Wednesday, May 25, 2005

The Hidden Persuaders Behind Illinois Legislation

The SJ-R is raking in a lot of dough this week from organizations running full-page ads* in support of or opposition to pending legislation. Without stooping to any type of marketing research to test the ads’ effectiveness (I won’t be influenced by polls), here is my subjective opinion on which ads work and which don’t.

The Stealth Tax ad looks the DVD cover for an “X-Files”-inspired B movie. It’s dark and mysterious and it makes me fearful of what is lurking behind the legislation. At least that’s what it is supposed to do. I’m not sure what bill this ad is opposing because it doesn’t trust the daily reader to understand such complicated matters. You only need to know that, if left unchecked, gas pumps will cause young and old alike to flee in terror. Also businesses. The ad is paid for by a host of business associations. It wisely includes quotes from Democrat and Republican congressmen alike who want to slay this scourge with a bipartisan death ray. The ad also, wisely, includes a call to action. It asks us to save ourselves by calling our legislators and registering our fear with them. It’s all a bit over-the-top for my taste, but if they would have only said exactly what the bill is proposing I might have gone for this ad.

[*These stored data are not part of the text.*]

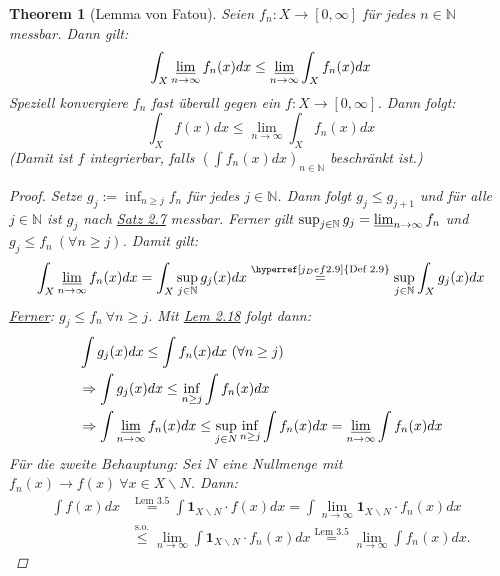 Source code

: \documentclass[a4paper]{scrreprt}
\newcommand{\doubleOne}{\textbf{1}}
\newcommand{\N}{\mathbb{N}}
\newcommand{\toInf}{\rightarrow \infty}
\newcommand{\limToInf}[1]{\lim_{#1 \toInf}}
\newcommand{\jlabel}[1]{\label{j_#1}}
\newcommand{\jshortlink}[1]{\jhyperref{#1}{\text{#1}}}
\newcommand{\jhyperref}[2]{\hyperref[j_#1]{#2}}
\newcommand{\jlink}[1]{\jhyperref{#1}{#1}}
\newcommand{\jabb}[3]{ #1: #2 \rightarrow #3 }
\theoremstyle{plain}
\newtheorem{thm}{Theorem}[chapter]
\theoremstyle{definition}
\begin{document}
{{{{\begin{thm}[Lemma von Fatou]
\jlabel{Thm 3.9}
\jlabel{Fatou}
    Seien $\jabb{f_n}{X}{[0,\infty]}$ für jedes $n\in\N$ messbar. Dann gilt:
    \begin{displaymath}
        \int_X \varliminf_{n\rightarrow \infty} f_n(x) dx \le \varliminf_{n\rightarrow\infty} \int_X f_n(x) dx
    \end{displaymath}
    Speziell konvergiere $f_n$ fast überall gegen ein $\jabb{f}{X}{[0,\infty]}$. Dann folgt:
    \begin{displaymath}
        \int_X f(x) dx \le \lim_{n\rightarrow \infty} \int_X f_n(x) dx
    \end{displaymath}
    (Damit ist $f$ integrierbar, falls $\left (\int f_n(x) dx \right)_{n\in\N}$ beschränkt ist.)
    \begin{proof}
        Setze $g_j := \inf_{n\ge j} f_n$ für jedes $j\in\N$. Dann folgt $g_j \le g_{j+1}$ und für alle $j\in\N$ ist $g_j$ nach \jlink{Satz 2.7} messbar. Ferner gilt $\sup_{j\in\N} g_j = \varliminf_{n\rightarrow \infty} f_n$ und $g_j \le f_n \ (\forall n \ge j)$. Damit gilt:
        \begin{displaymath}
            \int_X \varliminf_{n\rightarrow \infty} f_n(x)dx = \int_X \sup_{j\in\N} g_j(x)dx \overset{\jshortlink{Def 2.9}}{=} \sup_{j\in \N} \int_X g_j(x)dx
        \end{displaymath}
        \uline{Ferner}: $g_j \le f_n \ \forall n\ge j$. Mit \jlink{Lem 2.18} folgt dann:
        \begin{displaymath}
            \begin{split}
                &\int g_j(x) dx \le \int f_n(x) dx \ (\forall n\ge j) \\
                &\Rightarrow \int g_j(x) dx \le \inf_{n\ge j} \int f_n(x) dx \\
                &\Rightarrow \int \varliminf_{n\rightarrow \infty} f_n(x) dx \le \sup_{j\in N} \inf_{n\ge j} \int f_n(x) dx = \varliminf_{n\rightarrow \infty} \int f_n(x) dx
            \end{split}
        \end{displaymath}
        Für die zweite Behauptung: Sei $N$ eine Nullmenge mit $f_n(x) \rightarrow f(x) \ \forall x\in X\backslash N$. Dann:
        \begin{displaymath}
            \begin{split}
                \int f(x) dx &\overset{\jshortlink{Lem 3.5}}{=} \int \doubleOne_{X\backslash N} \cdot f(x) dx = \int \lim_{n\rightarrow \infty} \doubleOne_{X\backslash N} \cdot f_n(x) dx \\
                &\overset{\text{s.o.}}{\le} \limToInf{n} \int \doubleOne_{X\backslash N} \cdot f_n(x) dx \overset{\jshortlink{Lem 3.5}}{=} \limToInf{n} \int f_n(x) dx.
            \end{split}
        \end{displaymath}
    \end{proof}
\end{thm}

}}}}
\end{document}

The Illinois Hospital Association sponsored an ad with a dramatic testimonial about a Naperville boy who suffered a severe head injury and whose life was hanging in the balance while his family waited for a local neurosurgeon to arrive at the hospital. Today there are fewer neurosurgeons in Naperville, presumably because high insurance premiums are running doctors out of Illinois. Now I’m all for a neurosurgeon in every pot. And let’s assume that I believe that capping non-economic damages would replenish the doctor trade in Illinois. Now what? Do I write a letter? Head to the polls? Take to the streets? Take up arms? It’s frustrating when an ad goes to all the trouble to tell a compelling story and possible influence the attitude of a good many people, and then fail to tell them how they can help fight for the cause. The ad does end by saying, “act now.” So I’m going to reflexively order a Ronco pocket fisherman. Hope it helps.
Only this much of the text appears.